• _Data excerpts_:
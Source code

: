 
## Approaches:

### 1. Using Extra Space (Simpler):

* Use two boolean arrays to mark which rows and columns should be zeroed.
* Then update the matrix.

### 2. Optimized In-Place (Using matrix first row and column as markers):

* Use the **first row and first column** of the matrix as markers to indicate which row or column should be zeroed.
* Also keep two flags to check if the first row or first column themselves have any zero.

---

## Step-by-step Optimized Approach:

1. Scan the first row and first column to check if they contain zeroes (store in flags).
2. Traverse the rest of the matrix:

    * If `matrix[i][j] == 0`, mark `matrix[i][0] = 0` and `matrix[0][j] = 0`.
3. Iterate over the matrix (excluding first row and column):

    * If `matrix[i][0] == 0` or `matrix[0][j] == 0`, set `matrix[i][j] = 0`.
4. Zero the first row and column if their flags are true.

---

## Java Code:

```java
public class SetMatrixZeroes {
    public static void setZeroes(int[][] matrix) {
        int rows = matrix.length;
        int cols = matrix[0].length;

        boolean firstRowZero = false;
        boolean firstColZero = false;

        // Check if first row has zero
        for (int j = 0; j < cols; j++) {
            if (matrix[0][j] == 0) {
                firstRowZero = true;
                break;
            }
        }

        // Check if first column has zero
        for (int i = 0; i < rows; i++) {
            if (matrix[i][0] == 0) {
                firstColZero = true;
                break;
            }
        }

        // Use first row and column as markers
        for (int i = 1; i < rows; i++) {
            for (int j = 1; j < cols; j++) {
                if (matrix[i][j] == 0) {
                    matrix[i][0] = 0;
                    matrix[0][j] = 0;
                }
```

• _Assigned task_:
Your answer should be a single number: the tally of lines in the entries that include the word "length".

• _Response_:
2